#### PROBLEM TO SOLVE
Go over the data and copy out each line with "qquad" in it.

*** Opening of GIVEN ENTRIES ***

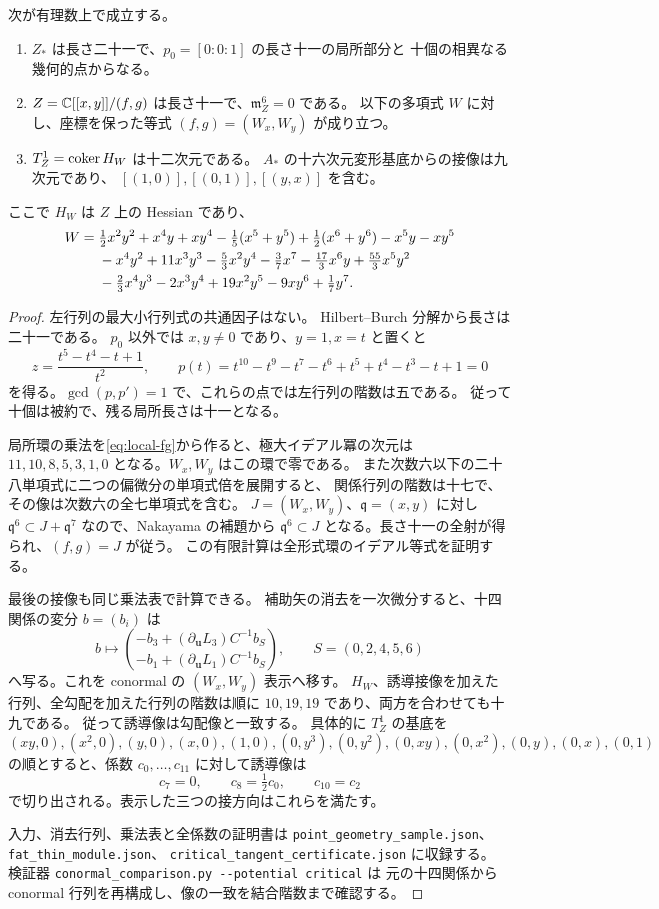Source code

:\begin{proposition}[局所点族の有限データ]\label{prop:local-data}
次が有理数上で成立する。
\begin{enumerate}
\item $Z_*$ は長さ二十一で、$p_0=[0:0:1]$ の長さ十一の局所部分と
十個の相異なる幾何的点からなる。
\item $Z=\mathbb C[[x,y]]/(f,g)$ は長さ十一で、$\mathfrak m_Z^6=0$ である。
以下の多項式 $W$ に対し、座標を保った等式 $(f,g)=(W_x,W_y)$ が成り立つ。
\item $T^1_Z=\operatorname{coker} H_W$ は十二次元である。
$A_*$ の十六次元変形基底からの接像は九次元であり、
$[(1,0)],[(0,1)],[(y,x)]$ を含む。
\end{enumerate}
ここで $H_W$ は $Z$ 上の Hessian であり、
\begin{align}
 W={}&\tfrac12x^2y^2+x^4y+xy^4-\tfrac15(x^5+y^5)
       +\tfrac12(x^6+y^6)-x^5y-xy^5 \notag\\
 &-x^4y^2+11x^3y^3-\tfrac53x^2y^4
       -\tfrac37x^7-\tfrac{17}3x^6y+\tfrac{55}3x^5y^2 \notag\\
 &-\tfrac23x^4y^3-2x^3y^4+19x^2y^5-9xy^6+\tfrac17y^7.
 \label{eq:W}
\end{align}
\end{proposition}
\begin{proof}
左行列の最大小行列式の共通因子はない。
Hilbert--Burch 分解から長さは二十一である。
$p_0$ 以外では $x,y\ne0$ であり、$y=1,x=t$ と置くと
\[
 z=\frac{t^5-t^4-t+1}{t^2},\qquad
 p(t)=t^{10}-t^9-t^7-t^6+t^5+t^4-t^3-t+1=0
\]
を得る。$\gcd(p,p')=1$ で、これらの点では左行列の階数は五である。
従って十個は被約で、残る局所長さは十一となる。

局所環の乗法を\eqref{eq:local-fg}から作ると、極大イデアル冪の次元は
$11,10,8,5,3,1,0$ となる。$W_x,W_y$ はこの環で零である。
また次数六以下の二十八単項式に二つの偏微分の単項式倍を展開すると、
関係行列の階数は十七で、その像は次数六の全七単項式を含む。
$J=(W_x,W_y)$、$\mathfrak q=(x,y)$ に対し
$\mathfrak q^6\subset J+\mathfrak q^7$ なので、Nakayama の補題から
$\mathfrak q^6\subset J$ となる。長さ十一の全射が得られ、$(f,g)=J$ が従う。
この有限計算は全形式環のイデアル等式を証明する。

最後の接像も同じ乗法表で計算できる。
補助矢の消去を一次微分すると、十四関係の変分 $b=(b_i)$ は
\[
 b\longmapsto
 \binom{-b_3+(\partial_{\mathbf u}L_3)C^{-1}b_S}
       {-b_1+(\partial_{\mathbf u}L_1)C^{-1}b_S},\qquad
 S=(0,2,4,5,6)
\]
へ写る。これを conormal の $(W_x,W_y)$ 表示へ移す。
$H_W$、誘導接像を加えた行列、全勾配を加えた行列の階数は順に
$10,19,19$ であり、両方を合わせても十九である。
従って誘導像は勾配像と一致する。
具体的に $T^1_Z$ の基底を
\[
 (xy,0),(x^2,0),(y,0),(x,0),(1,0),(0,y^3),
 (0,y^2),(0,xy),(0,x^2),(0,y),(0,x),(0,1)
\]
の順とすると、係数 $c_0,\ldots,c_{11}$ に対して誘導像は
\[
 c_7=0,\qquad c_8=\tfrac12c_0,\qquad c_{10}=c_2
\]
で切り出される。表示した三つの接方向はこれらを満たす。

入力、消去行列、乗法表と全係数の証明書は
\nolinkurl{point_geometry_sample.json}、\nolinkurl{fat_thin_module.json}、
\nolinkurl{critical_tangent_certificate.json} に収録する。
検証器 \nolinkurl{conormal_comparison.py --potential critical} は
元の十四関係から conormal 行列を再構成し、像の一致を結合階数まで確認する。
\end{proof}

*** Close of GIVEN ENTRIES ***
*** Opening of GIVEN ENTRIES ***

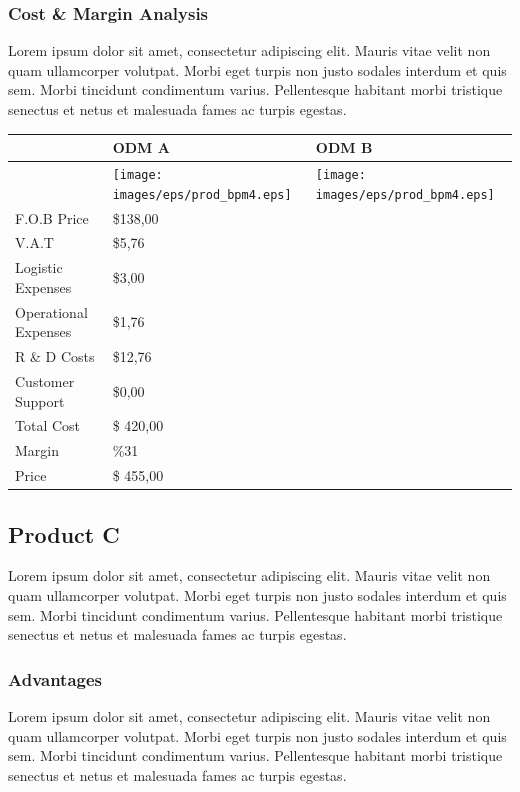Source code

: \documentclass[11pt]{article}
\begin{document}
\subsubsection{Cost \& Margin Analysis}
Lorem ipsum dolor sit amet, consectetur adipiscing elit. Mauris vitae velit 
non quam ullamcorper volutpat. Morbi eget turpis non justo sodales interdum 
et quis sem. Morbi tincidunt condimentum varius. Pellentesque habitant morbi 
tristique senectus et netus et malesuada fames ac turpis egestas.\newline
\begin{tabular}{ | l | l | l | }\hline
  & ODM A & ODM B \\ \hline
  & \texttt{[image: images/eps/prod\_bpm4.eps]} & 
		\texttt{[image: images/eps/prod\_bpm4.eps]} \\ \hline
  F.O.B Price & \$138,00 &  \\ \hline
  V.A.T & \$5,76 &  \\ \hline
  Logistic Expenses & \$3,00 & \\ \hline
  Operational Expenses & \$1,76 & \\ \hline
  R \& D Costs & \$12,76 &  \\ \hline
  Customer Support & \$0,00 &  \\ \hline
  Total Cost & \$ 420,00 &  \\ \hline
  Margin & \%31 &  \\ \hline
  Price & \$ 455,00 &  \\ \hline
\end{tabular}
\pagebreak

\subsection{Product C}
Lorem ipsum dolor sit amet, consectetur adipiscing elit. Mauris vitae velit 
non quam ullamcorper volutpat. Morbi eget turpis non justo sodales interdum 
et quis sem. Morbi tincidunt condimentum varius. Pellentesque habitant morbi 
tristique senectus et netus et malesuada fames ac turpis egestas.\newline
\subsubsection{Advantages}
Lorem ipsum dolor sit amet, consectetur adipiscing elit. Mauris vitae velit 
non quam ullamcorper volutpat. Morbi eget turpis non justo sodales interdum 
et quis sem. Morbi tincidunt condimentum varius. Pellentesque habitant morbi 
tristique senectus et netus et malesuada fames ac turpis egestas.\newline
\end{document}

*** Close of GIVEN ENTRIES ***

#### RESPONSE TO THE TASK
 z=\frac{t^5-t^4-t+1}{t^2},\qquad
       {-b_1+(\partial_{\mathbf u}L_1)C^{-1}b_S},\qquad
 c_7=0,\qquad c_8=\tfrac12c_0,\qquad c_{10}=c_2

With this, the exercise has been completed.